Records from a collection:

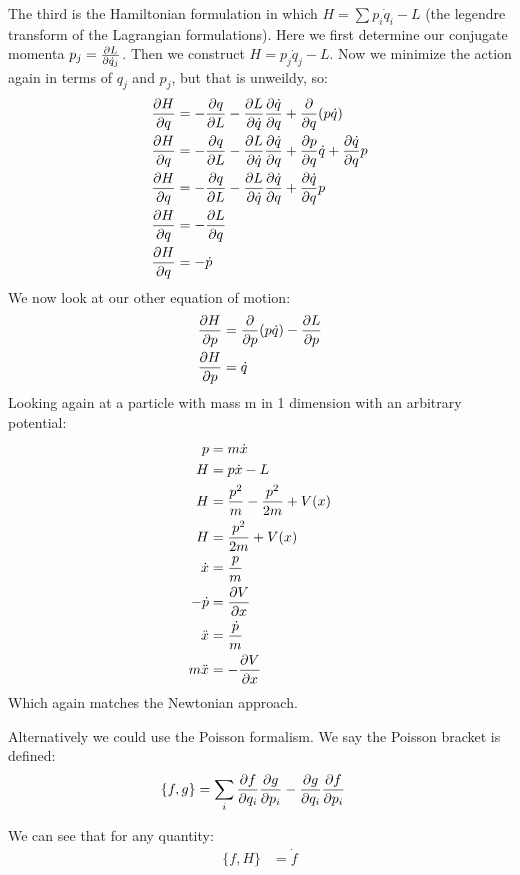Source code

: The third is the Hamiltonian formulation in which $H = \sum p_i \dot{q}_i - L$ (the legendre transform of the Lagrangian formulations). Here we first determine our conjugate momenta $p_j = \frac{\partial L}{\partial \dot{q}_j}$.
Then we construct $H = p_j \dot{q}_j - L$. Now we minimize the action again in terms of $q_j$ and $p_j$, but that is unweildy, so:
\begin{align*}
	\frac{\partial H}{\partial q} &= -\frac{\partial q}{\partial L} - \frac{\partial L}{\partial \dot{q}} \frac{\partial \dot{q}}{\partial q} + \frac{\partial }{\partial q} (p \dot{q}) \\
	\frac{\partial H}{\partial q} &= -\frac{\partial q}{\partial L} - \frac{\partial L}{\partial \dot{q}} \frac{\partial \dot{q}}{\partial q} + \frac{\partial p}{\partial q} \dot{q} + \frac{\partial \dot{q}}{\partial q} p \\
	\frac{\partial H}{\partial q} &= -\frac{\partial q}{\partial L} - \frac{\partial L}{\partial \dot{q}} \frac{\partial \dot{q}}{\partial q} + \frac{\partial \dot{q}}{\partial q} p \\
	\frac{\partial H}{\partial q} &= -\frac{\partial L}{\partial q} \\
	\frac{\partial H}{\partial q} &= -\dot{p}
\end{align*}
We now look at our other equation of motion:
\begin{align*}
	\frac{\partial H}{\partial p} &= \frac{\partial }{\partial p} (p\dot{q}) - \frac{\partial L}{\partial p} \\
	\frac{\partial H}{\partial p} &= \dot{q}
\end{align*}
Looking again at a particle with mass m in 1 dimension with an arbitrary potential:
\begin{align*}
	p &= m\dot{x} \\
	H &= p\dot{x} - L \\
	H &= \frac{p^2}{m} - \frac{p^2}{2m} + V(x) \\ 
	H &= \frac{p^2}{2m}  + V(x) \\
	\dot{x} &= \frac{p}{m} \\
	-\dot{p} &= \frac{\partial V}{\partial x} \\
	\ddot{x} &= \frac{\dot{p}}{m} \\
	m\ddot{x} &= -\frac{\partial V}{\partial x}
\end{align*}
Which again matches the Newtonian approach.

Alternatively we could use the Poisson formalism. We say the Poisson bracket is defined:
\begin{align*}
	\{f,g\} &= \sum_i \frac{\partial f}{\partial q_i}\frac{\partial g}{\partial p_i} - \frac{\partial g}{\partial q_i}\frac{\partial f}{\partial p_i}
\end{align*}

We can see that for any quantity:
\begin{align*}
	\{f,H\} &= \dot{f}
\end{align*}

Work instructions: Give back every entry in full, exactly as written, with no picture included.

Result:
Source code

: The third is the Hamiltonian formulation in which $H = \sum p_i \dot{q}_i - L$ (the legendre transform of the Lagrangian formulations). Here we first determine our conjugate momenta $p_j = \frac{\partial L}{\partial \dot{q}_j}$.
Then we construct $H = p_j \dot{q}_j - L$. Now we minimize the action again in terms of $q_j$ and $p_j$, but that is unweildy, so:
\begin{align*}
	\frac{\partial H}{\partial q} &= -\frac{\partial q}{\partial L} - \frac{\partial L}{\partial \dot{q}} \frac{\partial \dot{q}}{\partial q} + \frac{\partial }{\partial q} (p \dot{q}) \\
	\frac{\partial H}{\partial q} &= -\frac{\partial q}{\partial L} - \frac{\partial L}{\partial \dot{q}} \frac{\partial \dot{q}}{\partial q} + \frac{\partial p}{\partial q} \dot{q} + \frac{\partial \dot{q}}{\partial q} p \\
	\frac{\partial H}{\partial q} &= -\frac{\partial q}{\partial L} - \frac{\partial L}{\partial \dot{q}} \frac{\partial \dot{q}}{\partial q} + \frac{\partial \dot{q}}{\partial q} p \\
	\frac{\partial H}{\partial q} &= -\frac{\partial L}{\partial q} \\
	\frac{\partial H}{\partial q} &= -\dot{p}
\end{align*}
We now look at our other equation of motion:
\begin{align*}
	\frac{\partial H}{\partial p} &= \frac{\partial }{\partial p} (p\dot{q}) - \frac{\partial L}{\partial p} \\
	\frac{\partial H}{\partial p} &= \dot{q}
\end{align*}
Looking again at a particle with mass m in 1 dimension with an arbitrary potential:
\begin{align*}
	p &= m\dot{x} \\
	H &= p\dot{x} - L \\
	H &= \frac{p^2}{m} - \frac{p^2}{2m} + V(x) \\ 
	H &= \frac{p^2}{2m}  + V(x) \\
	\dot{x} &= \frac{p}{m} \\
	-\dot{p} &= \frac{\partial V}{\partial x} \\
	\ddot{x} &= \frac{\dot{p}}{m} \\
	m\ddot{x} &= -\frac{\partial V}{\partial x}
\end{align*}
Which again matches the Newtonian approach.

Alternatively we could use the Poisson formalism. We say the Poisson bracket is defined:
\begin{align*}
	\{f,g\} &= \sum_i \frac{\partial f}{\partial q_i}\frac{\partial g}{\partial p_i} - \frac{\partial g}{\partial q_i}\frac{\partial f}{\partial p_i}
\end{align*}

We can see that for any quantity:
\begin{align*}
	\{f,H\} &= \dot{f}
\end{align*}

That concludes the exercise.